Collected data

********

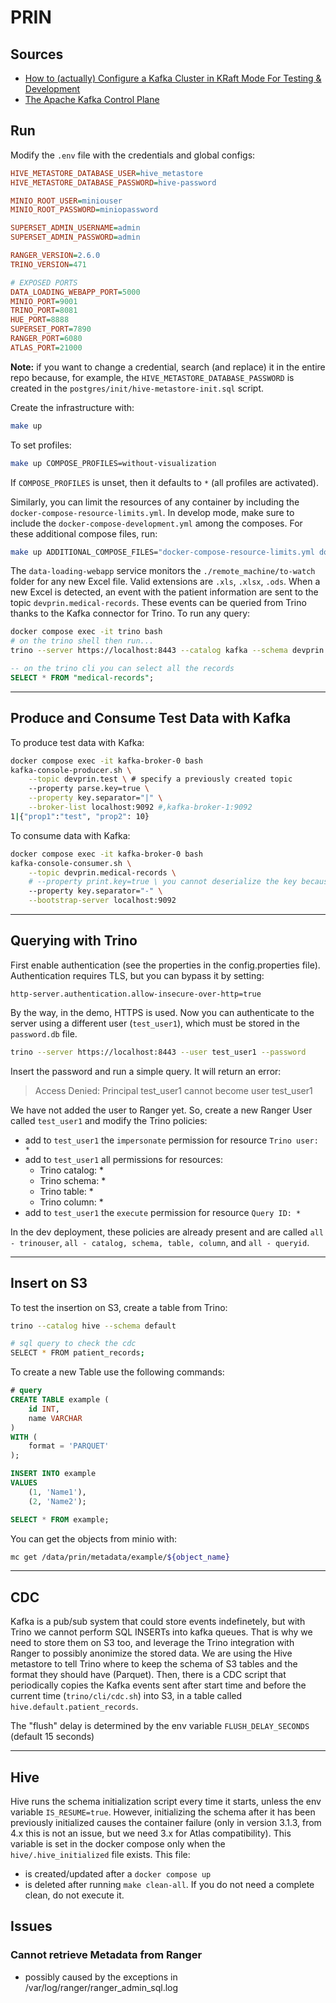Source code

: # PRIN

## Sources

- [How to (actually) Configure a Kafka Cluster in KRaft Mode For Testing & Development](https://medium.com/@hjdjoo/how-to-actually-configure-a-kafka-cluster-in-kraft-mode-for-testing-development-8f90f09e36b1)
- [The Apache Kafka Control Plane](https://developer.confluent.io/courses/architecture/control-plane/)

## Run

Modify the `.env` file with the credentials and global configs:

```ini
HIVE_METASTORE_DATABASE_USER=hive_metastore
HIVE_METASTORE_DATABASE_PASSWORD=hive-password

MINIO_ROOT_USER=miniouser
MINIO_ROOT_PASSWORD=miniopassword

SUPERSET_ADMIN_USERNAME=admin
SUPERSET_ADMIN_PASSWORD=admin

RANGER_VERSION=2.6.0
TRINO_VERSION=471

# EXPOSED PORTS
DATA_LOADING_WEBAPP_PORT=5000
MINIO_PORT=9001
TRINO_PORT=8081
HUE_PORT=8888
SUPERSET_PORT=7890
RANGER_PORT=6080
ATLAS_PORT=21000
```

**Note:** if you want to change a credential, search (and replace) it in the entire repo because, for example, the `HIVE_METASTORE_DATABASE_PASSWORD` is created in the `postgres/init/hive-metastore-init.sql` script. 

Create the infrastructure with:

```bash
make up
```

To set profiles:

```bash
make up COMPOSE_PROFILES=without-visualization
```

If `COMPOSE_PROFILES` is unset, then it defaults to `*` (all profiles are activated).

Similarly, you can limit the resources of any container by including the `docker-compose-resource-limits.yml`. In develop mode, make sure to include the `docker-compose-development.yml` among the composes. For these additional compose files, run:

```bash
make up ADDITIONAL_COMPOSE_FILES="docker-compose-resource-limits.yml docker-compose-development.yml"
```


The `data-loading-webapp` service monitors the `./remote_machine/to-watch` folder for any new Excel file. Valid extensions are `.xls`, `.xlsx`, `.ods`. When a new Excel is detected, an event with the patient information are sent to the topic `devprin.medical-records`. These events can be queried from Trino thanks to the Kafka connector for Trino. To run any query:

```bash
docker compose exec -it trino bash
# on the trino shell then run...
trino --server https://localhost:8443 --catalog kafka --schema devprin --user test_user1 --password
```
```sql
-- on the trino cli you can select all the records
SELECT * FROM "medical-records";
```

---

## Produce and Consume Test Data with Kafka

To produce test data with Kafka:

```bash
docker compose exec -it kafka-broker-0 bash
kafka-console-producer.sh \
    --topic devprin.test \ # specify a previously created topic
    --property parse.key=true \
    --property key.separator="|" \
    --broker-list localhost:9092 #,kafka-broker-1:9092
1|{"prop1":"test", "prop2": 10}
```

To consume data with Kafka:

```bash
docker compose exec -it kafka-broker-0 bash
kafka-console-consumer.sh \
    --topic devprin.medical-records \
    # --property print.key=true \ you cannot deserialize the key because it is a byte object
    --property key.separator="-" \
    --bootstrap-server localhost:9092 
```

---

## Querying with Trino

First enable authentication (see the properties in the config.properties file). Authentication requires TLS, but you can bypass it by setting:

```
http-server.authentication.allow-insecure-over-http=true
```

By the way, in the demo, HTTPS is used. Now you can authenticate to the server using a different user (`test_user1`), which must be stored in the `password.db` file. 

```bash
trino --server https://localhost:8443 --user test_user1 --password
```

Insert the password and run a simple query. It will return an error: 

> Access Denied: Principal test_user1 cannot become user test_user1

We have not added the user to Ranger yet. So, create a new Ranger User called `test_user1` and modify the Trino policies:

- add to `test_user1` the `impersonate` permission for resource `Trino user: *`
- add to `test_user1` all permissions for resources:
    - Trino catalog: *
    - Trino schema: *
    - Trino table: *
    - Trino column: *
- add to `test_user1` the `execute` permission for resource `Query ID: *`

In the dev deployment, these policies are already present and are called `all - trinouser`, `all - catalog, schema, table, column`, and `all - queryid`.

---

## Insert on S3

To test the insertion on S3, create a table from Trino:

```bash
trino --catalog hive --schema default

# sql query to check the cdc
SELECT * FROM patient_records;
```

To create a new Table use the following commands:

```sql
# query
CREATE TABLE example (
    id INT,
    name VARCHAR
)
WITH (
    format = 'PARQUET'
);

INSERT INTO example
VALUES 
    (1, 'Name1'),
    (2, 'Name2');

SELECT * FROM example;
```

You can get the objects from minio with:

```bash
mc get /data/prin/metadata/example/${object_name}
```

---

## CDC

Kafka is a pub/sub system that could store events indefinetely, but with Trino we cannot perform SQL INSERTs into kafka queues. That is why we need to store them on S3 too, and leverage the Trino integration with Ranger to possibly anonimize the stored data. We are using the Hive metastore to tell Trino where to keep the schema of S3 tables and the format they should have (Parquet). Then, there is a CDC script that periodically copies the Kafka events sent after start time and before the current time (`trino/cli/cdc.sh`) into S3, in a table called `hive.default.patient_records`.

The "flush" delay is determined by the env variable `FLUSH_DELAY_SECONDS` (default 15 seconds)

---

## Hive

Hive runs the schema initialization script every time it starts, unless the env variable `IS_RESUME=true`. However, initializing the schema after it has been previously initialized causes the container failure (only in version 3.1.3, from 4.x this is not an issue, but we need 3.x for Atlas compatibility). This variable is set in the docker compose only when the `hive/.hive_initialized` file exists. This file:
- is created/updated after a `docker compose up`
- is deleted after running `make clean-all`. If you do not need a complete clean, do not execute it.

## Issues

### Cannot retrieve Metadata from Ranger

- possibly caused by the exceptions in /var/log/ranger/ranger_admin_sql.log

********

• Work order: This exercise requires the lines of the entries containing the string "localhost".

• Completed task:
trino --server https://localhost:8443 --catalog kafka --schema devprin --user test_user1 --password
    --broker-list localhost:9092 #,kafka-broker-1:9092
    --bootstrap-server localhost:9092 
trino --server https://localhost:8443 --user test_user1 --password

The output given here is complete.